Plus And Minus
Congratulations on a fine article regarding the new homeless storage program and its civil rights lawsuit (“Anatomy of a Good Idea,” “City Lights,” August 11). There are, however, things you did not cover. The program is based upon Los Angeles’s skid row, which seems to be the model being used for San Diego, despite that area being one of the nation’s worst at handling the homeless problem. There are very good ideas and programs in Seattle and Portland having greater success at a far lower cost. San Diego did approve one of those programs, the Portland Loos toilets.
Problems for this storage program are that it is demeaning to have to keep your belongings in a trash dumpster. And, since there is not 24-hour access, homeless must still have their possessions with them in case they’re needed and still use shopping carts. I suggested using trolley bike lockers. Space is limited, too. My belongings take up eight by eight feet. I rent a storage locker. The other minus is that the settlement gives each of the 100(?) victims $1500, with $400 going for legal fees, $900 going for the new storage facilities, and $200 for loss of all their possessions, including parents’ burial urns, family photos, and pain and suffering (having no blankets in winter). It should also be noted that present funding will run out soon and the present facilities serve only one in five requesting service.
All the rest is plusses, getting a lot of unsightly stuff off the streets, which obviously benefits tourism, commerce, and city pride. It established a headquarters for things like distributing backpacks, posting bulletins, and getting haircuts. It allowed the City to handle this lawsuit inexpensively and use the money toward City benefit at the same time. And, it needs to be pointed out that without intervention by Water Man David Ross and his partner, marriage counselor Gerry Limpic, the homeless would have gotten nothing at all.
I propose that there be several different competing storage plans because there are different individual needs, and we can test them all for cost-effectiveness and user support, a managed-care concept.
White Up There, Brown Down Here
The quotes from Green Money, Green Spaces spokesperson Marvin Appleman are unfortunately discriminatory (“First Photos of Nuclear Waste Trucks,” “SD on the QT,” August 11). I hope this was not Mr. Appleman’s intent, but perhaps he should consider what he says prior to uttering hurtful and damaging nonsense. Consider the quote, “It’d be one thing if they were taking it along the 94. I mean, that part of town is already a disaster, environmentally and otherwise. All those chrome-plating shops. Gag. But this is pristine North County countryside we’re talking about. It just doesn’t seem right.” What I hear is someone saying that it’s acceptable to impact disadvantaged communities because there is blight but it is not acceptable to impact pristine communities. Keep in mind that low-income and blighted communities have higher concentrations of minorities, and the “pristine” communities of North County typically have higher percentages of persons who are white. If my suspicions of veiled racism are met with some skepticism, consider his closing comment in the article: “‘Damn,’ said Appleman. ‘That’s a lot of truck. What are home prices like in Coronado these days?’” My answer is, “I don’t know, Mr. Appleman. What are the prices of homes in the minority communities that you think it’s okay to drive trucks carrying radioactive steam generators through and why does it matter?”

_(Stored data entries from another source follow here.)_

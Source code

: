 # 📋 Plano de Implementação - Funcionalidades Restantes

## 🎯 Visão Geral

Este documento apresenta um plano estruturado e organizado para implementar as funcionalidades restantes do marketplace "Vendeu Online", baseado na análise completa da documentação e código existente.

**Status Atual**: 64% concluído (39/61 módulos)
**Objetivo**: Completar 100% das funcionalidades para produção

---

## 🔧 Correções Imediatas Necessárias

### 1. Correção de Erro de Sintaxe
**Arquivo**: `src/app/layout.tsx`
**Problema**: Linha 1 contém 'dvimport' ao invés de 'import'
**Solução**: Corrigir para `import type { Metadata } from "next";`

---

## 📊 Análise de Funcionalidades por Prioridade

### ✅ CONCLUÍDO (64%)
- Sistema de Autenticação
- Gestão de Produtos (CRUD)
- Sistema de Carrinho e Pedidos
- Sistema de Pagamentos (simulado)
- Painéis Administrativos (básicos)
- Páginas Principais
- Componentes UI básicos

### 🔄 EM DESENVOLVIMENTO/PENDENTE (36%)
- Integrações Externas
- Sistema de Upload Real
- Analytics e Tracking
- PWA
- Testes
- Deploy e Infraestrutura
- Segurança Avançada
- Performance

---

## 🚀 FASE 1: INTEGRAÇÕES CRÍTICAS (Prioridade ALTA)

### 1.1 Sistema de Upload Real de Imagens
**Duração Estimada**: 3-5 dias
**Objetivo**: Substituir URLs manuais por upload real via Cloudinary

“SD on the QT” is the Reader’s “almost factual news” feature. — Editor
New To This Scandalous Town
Aloha, I moved here in June. Upon reading your articles I was appalled at the terrible language in them. I am also disturbed by the near-nude female in your paper. Please encourage professional and proper language in your articles and the female modestly dressed. Thank you so much.
More Free For Me
I really appreciate the Reader, and I’ll tell you what I love about it. I love that in the events listings, the name of the city/town that it’s taking place in is in parentheses after the different events. Lectures, sports… I am just thrilled with this sort of setup, ’cause the Reader has a lot in it, and I love that it’s chock-full of everything. I just really, really appreciate that. And also, thank you, thank you, I’m a senior, and I appreciate the free events, so print as many of those as you can; don’t leave any out if they pass your editorial board. Just thank you for what you do, and keep it up.